■ TASK BRIEF ■
Please find all lines in the data that hold the string "field" and copy them.

[Source data]

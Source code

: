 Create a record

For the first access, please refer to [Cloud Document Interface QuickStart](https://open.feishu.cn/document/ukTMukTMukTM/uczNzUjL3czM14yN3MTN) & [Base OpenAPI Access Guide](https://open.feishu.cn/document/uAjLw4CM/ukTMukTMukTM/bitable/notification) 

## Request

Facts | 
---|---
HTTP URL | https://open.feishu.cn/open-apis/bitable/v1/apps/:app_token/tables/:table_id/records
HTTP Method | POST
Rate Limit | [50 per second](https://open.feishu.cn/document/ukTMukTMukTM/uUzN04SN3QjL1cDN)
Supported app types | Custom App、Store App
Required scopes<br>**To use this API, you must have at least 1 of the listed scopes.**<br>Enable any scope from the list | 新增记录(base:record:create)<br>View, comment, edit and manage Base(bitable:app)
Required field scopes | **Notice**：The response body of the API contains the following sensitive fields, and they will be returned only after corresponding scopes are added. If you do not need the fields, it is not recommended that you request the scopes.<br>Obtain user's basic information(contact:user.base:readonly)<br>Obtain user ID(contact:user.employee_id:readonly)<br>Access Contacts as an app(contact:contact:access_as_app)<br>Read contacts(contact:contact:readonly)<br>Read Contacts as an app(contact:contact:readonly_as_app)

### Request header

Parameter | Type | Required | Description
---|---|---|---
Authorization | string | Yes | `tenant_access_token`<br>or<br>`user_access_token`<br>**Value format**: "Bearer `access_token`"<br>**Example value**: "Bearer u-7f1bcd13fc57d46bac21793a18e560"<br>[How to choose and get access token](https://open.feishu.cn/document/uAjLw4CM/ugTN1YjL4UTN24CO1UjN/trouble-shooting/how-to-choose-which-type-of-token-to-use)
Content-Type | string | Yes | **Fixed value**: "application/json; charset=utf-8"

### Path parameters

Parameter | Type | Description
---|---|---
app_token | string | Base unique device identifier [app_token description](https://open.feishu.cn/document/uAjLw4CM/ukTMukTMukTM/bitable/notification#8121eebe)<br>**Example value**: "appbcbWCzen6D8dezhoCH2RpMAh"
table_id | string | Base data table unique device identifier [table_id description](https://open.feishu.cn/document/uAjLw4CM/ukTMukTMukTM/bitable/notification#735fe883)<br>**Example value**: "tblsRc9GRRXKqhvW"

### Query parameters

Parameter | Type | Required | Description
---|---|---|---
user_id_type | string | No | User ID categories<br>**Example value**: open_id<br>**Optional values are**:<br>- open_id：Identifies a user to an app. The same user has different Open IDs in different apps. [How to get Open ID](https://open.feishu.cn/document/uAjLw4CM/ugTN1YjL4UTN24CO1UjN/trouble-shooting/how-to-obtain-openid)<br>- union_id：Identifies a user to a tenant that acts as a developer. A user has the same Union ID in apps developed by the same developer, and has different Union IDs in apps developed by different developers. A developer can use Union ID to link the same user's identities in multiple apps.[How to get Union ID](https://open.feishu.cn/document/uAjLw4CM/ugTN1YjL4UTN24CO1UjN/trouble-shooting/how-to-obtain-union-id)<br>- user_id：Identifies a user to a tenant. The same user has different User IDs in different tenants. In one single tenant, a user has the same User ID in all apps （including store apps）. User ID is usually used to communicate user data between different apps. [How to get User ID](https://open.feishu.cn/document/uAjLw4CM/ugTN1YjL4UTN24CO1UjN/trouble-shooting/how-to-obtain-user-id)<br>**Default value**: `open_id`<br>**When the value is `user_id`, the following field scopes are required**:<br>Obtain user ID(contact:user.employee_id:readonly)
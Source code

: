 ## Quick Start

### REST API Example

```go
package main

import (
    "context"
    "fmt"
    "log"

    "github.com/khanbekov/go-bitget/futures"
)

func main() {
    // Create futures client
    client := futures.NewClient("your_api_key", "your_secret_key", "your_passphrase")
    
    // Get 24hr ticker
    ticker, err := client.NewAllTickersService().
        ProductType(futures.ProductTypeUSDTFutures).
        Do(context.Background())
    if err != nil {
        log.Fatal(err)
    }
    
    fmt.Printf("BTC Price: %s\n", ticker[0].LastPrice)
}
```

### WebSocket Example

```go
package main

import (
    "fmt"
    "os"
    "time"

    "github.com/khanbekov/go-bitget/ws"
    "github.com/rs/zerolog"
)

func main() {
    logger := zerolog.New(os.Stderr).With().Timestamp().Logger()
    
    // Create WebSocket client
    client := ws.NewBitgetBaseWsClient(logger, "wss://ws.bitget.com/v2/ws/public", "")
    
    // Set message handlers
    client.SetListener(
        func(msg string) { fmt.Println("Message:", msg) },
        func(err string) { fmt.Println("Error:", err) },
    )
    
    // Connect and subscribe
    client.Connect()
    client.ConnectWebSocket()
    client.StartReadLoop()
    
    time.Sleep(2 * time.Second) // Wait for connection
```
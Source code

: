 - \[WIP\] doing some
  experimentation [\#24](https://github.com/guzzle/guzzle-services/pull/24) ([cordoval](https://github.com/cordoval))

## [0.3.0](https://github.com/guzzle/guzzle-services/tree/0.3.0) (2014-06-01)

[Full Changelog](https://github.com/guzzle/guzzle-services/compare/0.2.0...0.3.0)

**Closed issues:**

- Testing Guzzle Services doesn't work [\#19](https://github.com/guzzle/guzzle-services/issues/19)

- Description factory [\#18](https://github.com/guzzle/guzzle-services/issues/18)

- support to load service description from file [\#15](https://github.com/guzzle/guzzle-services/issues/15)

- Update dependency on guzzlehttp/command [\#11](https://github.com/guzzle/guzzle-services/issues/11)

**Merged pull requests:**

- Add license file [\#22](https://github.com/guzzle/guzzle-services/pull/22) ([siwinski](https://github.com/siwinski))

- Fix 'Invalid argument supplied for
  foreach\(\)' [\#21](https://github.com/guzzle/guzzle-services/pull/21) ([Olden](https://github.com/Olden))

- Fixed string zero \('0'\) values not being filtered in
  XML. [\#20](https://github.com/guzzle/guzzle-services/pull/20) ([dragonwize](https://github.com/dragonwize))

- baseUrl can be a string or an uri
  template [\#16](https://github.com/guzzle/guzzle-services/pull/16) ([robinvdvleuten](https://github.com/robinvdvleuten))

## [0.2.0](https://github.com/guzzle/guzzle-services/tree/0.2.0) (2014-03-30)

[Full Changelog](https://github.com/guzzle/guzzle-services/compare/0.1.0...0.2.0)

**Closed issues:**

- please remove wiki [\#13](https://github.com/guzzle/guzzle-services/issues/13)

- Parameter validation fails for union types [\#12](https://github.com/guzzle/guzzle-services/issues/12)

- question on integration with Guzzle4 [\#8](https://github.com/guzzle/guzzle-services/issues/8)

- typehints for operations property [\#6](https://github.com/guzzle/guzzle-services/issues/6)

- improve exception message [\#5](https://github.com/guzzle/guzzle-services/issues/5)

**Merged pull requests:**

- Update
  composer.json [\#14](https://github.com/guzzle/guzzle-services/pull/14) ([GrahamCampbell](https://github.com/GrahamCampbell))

■ WRITTEN REPLY ■
Required field scopes | **Notice**：The response body of the API contains the following sensitive fields, and they will be returned only after corresponding scopes are added. If you do not need the fields, it is not recommended that you request the scopes.<br>Obtain user's basic information(contact:user.base:readonly)<br>Obtain user ID(contact:user.employee_id:readonly)<br>Access Contacts as an app(contact:contact:access_as_app)<br>Read contacts(contact:contact:readonly)<br>Read Contacts as an app(contact:contact:readonly_as_app)
user_id_type | string | No | User ID categories<br>**Example value**: open_id<br>**Optional values are**:<br>- open_id：Identifies a user to an app. The same user has different Open IDs in different apps. [How to get Open ID](https://open.feishu.cn/document/uAjLw4CM/ugTN1YjL4UTN24CO1UjN/trouble-shooting/how-to-obtain-openid)<br>- union_id：Identifies a user to a tenant that acts as a developer. A user has the same Union ID in apps developed by the same developer, and has different Union IDs in apps developed by different developers. A developer can use Union ID to link the same user's identities in multiple apps.[How to get Union ID](https://open.feishu.cn/document/uAjLw4CM/ugTN1YjL4UTN24CO1UjN/trouble-shooting/how-to-obtain-union-id)<br>- user_id：Identifies a user to a tenant. The same user has different User IDs in different tenants. In one single tenant, a user has the same User ID in all apps （including store apps）. User ID is usually used to communicate user data between different apps. [How to get User ID](https://open.feishu.cn/document/uAjLw4CM/ugTN1YjL4UTN24CO1UjN/trouble-shooting/how-to-obtain-user-id)<br>**Default value**: `open_id`<br>**When the value is `user_id`, the following field scopes are required**:<br>Obtain user ID(contact:user.employee_id:readonly)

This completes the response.